Bloomberg recently published a piece focusing on the rapidly growing prop trading industry, opening with the claim that only a very small fraction of participants actually turn a profit. The article cites data from FPFX Technologies, reporting that just about 4% of traders successfully withdraw earnings, while the vast majority fail in simulated funding challenges, leaving only the sunk cost of repeated fees. User feedback highlighted in the article paints prop trading as a high-fee, low-return model with outsourced risk.
However, the report immediately sparked pushback from industry insiders. Kathy Lien of BK Traders and Prop Trader Edge released a video addressing the article point by point. She argues that while Bloomberg accurately reported certain risk statistics, it overlooks the more nuanced structure and development of the industry. Crucially, she notes, the markets themselves are not simulated—prices of the Nasdaq, gold, and other assets are fully real. The only "virtual" element is the capital provided in the challenge phase, not the trading environment. By framing prop trading as a "virtual game," the article risks misleading the public.
On the issue of fees, Lien acknowledges that challenge fees are a major revenue source for many platforms, but calling them "predatory" is unfair. Compared with risking thousands of dollars of one's own money, paying tens of dollars to participate in a challenge can be a low-cost way to learn risk management and trading discipline. Bloomberg's focus on unsuccessful participants overlooks those who treat the challenge as an educational investment and use it to systematically improve their trading strategies.
Bloomberg also highlights that strict risk control rules make success for newcomers unlikely. Daily loss limits, maximum drawdowns, minimum trading days, and other requirements are seen in the report as mechanisms that artificially suppress profitability. Lien, however, sees these rules as simulating institutional risk management rather than hindering earnings. Many platforms have gradually relaxed restrictions, eliminating minimum trading days and adopting fixed drawdowns instead of trailing ones, lowering barriers for professional-style trading. Platforms like Think Capital and Axi Select are cited as examples of operators reducing unnecessary constraints in response to market feedback.

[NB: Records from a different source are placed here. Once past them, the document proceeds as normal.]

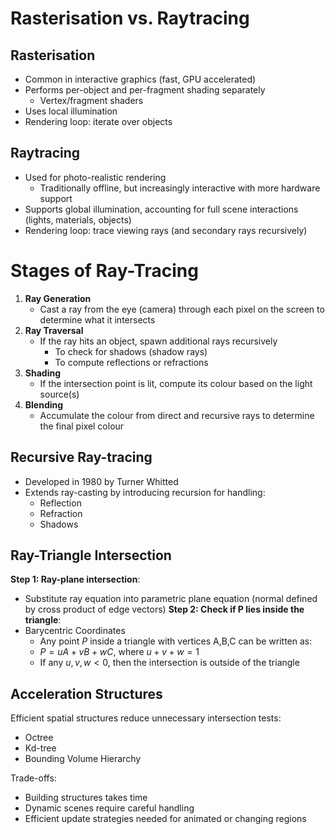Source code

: 

# Rasterisation vs. Raytracing

## Rasterisation
- Common in interactive graphics (fast, GPU accelerated)
- Performs per-object and per-fragment shading separately
	- Vertex/fragment shaders
- Uses local illumination
- Rendering loop: iterate over objects

## Raytracing
- Used for photo-realistic rendering
	- Traditionally offline, but increasingly interactive with more hardware support
- Supports global illumination, accounting for full scene interactions (lights, materials, objects)
- Rendering loop: trace viewing rays (and secondary rays recursively)


# Stages of Ray-Tracing

1. **Ray Generation**
	- Cast a ray from the eye (camera) through each pixel on the screen to determine what it intersects
2. **Ray Traversal**
	- If the ray hits an object, spawn additional rays recursively
		- To check for shadows (shadow rays)
		- To compute reflections or refractions
3. **Shading**
	- If the intersection point is lit, compute its colour based on the light source(s)
4. **Blending**
	- Accumulate the colour from direct and recursive rays to determine the final pixel colour


## Recursive Ray-tracing
- Developed in 1980 by Turner Whitted
- Extends ray-casting by introducing recursion for handling:
	- Reflection
	- Refraction
	- Shadows



## Ray-Triangle Intersection

**Step 1: Ray-plane intersection**:
- Substitute ray equation into parametric plane equation (normal defined by cross product of edge vectors)
**Step 2: Check if P lies inside the triangle**:
- Barycentric Coordinates
	- Any point $P$ inside  a triangle with vertices A,B,C can be written as:
	- $P = uA + vB + wC$, where $u+v+w = 1$
	- If any $u,v,w < 0$, then the intersection is outside of the triangle



## Acceleration Structures
Efficient spatial structures reduce unnecessary intersection tests:
- Octree
- Kd-tree
- Bounding Volume Hierarchy

Trade-offs:
- Building structures takes time
- Dynamic scenes require careful handling
- Efficient update strategies needed for animated or changing regions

The article features extreme cases, such as traders spending over $10,000 on repeated challenges without reaching a funded account. For critics, these stories appear as evidence of exploitation. Lien invites viewers to consider another perspective: if some traders willingly repeat dozens or even hundreds of challenges, it indicates the model has its appeal. In her view, the cost of learning is limited to challenge fees, avoiding direct losses of thousands of dollars in personal capital. One trader, Armash, for example, has reportedly failed many challenges but ultimately accumulated over $1 million in payouts, viewing challenge fees as a business expense.
Regulatory attention is also rising. Bloomberg quotes the UK's FCA warning that prop trading promotions suggesting easy profits could mislead young investors, creating a "gamified" psychological risk. This has fueled further scrutiny over whether platforms downplay risk. In response, some leading operators are adjusting their strategies. As reported, FTMO stopped accepting U.S. clients and revised promotional materials to emphasize that trading involves simulated capital, while also acquiring the regulated U.S. broker OANDA to pursue a compliant operational model.
In her video, Lien does not deny that problems exist, including withdrawal delays, rule changes, and marketing exaggeration. However, she believes Bloomberg frames these issues as reflective of the industry's essence, ignoring the educational and talent-development aspects of prop trading. The industry has grown from just a few firms ten years ago to hundreds today, attracting university competitions, professional training programs, and broker-backed initiatives. Many participants view it as a potential career path rather than a mere "pay-to-play" game.
Bloomberg's coverage raises valid risk awareness, but industry responses highlight different experiences and realities. The narrative gap underscores a rapidly expanding, lightly regulated, and controversial sector. Debates over transparency, fee structures, and risk management rules are likely to continue, leaving the future trajectory of prop trading uncertain.